Thus, statements from within the ruling coalition and outside have attributed the FM’s direct tax largesse to the need to consolidate a middle-class vote bank, especially with an eye on upcoming state elections, including the one in middle class-dominated Delhi. Special allocation for projects like the Western Kosi Canal extension and renovation, the creation of a Makhana Board to support production of the crop and other forms of assistance for Bihar are clearly driven by the need to appease a key ally, the JD(U), and woo voters in the state that will go to the polls later this year. Meanwhile, governments in Opposition-ruled states — Karnataka, Kerala, Tamil Nadu and West Bengal — have complained that their legitimate demand for funds has been ignored.

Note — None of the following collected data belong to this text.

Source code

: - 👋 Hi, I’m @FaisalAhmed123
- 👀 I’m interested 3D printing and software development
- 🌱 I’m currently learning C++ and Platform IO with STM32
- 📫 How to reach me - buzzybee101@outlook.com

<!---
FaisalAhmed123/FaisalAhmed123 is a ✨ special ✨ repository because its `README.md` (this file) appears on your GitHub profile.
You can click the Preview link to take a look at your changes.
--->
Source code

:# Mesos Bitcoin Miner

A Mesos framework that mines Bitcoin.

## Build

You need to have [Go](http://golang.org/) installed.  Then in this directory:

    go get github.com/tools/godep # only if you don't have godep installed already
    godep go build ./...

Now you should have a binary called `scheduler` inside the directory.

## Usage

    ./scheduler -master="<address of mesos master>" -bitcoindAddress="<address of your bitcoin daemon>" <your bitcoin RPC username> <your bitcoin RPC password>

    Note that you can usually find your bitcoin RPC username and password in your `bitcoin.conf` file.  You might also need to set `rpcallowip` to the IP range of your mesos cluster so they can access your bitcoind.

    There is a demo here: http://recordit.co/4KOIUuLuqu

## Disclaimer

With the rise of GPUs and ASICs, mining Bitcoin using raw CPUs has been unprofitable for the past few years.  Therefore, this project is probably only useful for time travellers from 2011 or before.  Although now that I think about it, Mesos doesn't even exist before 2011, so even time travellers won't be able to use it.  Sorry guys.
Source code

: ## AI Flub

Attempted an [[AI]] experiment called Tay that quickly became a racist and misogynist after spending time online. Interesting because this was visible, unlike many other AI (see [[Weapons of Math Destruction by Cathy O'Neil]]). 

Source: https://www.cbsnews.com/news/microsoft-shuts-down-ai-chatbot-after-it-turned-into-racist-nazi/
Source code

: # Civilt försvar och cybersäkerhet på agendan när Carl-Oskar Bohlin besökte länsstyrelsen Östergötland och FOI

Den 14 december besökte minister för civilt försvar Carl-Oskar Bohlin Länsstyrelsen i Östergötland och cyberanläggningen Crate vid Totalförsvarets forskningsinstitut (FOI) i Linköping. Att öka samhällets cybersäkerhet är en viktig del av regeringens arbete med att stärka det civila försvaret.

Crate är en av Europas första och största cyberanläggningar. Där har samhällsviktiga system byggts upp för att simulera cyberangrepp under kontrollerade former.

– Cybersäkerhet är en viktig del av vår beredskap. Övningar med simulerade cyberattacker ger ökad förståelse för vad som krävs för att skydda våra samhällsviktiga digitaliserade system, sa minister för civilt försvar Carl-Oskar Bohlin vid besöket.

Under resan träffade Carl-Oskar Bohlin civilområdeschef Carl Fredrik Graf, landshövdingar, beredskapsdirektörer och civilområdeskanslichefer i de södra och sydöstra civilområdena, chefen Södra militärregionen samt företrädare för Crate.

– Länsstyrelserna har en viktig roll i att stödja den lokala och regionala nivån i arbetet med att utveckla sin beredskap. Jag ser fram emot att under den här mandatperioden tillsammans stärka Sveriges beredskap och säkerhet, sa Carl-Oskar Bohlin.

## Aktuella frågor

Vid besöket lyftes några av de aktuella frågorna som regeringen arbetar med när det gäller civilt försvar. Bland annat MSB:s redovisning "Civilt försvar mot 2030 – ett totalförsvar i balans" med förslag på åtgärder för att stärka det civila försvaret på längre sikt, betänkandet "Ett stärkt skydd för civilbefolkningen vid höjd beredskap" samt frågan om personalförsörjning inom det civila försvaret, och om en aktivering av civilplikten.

Riding on the analysis in the Economic Survey, which flags the fact that depressed consumption demand and inadequate government capital spending underlie the deceleration in economic growth, the FM claims that tax cuts to boost middle-class demand and increased capital expenditure would help reverse the slowdown. This argument makes the hold on welfare spending a sacrifice needed to revive growth. But an alternative explanation could be that the government expects greater immediate political mileage from consolidating its middle-class vote bank than from providing more support for the weakest sections. The latter, the ruling party possibly believes, have already been won over with the limited support on offer, and by the concerted efforts to attribute to the Centre and the PM the benefits provided under Centrally sponsored schemes that are partly financed by states.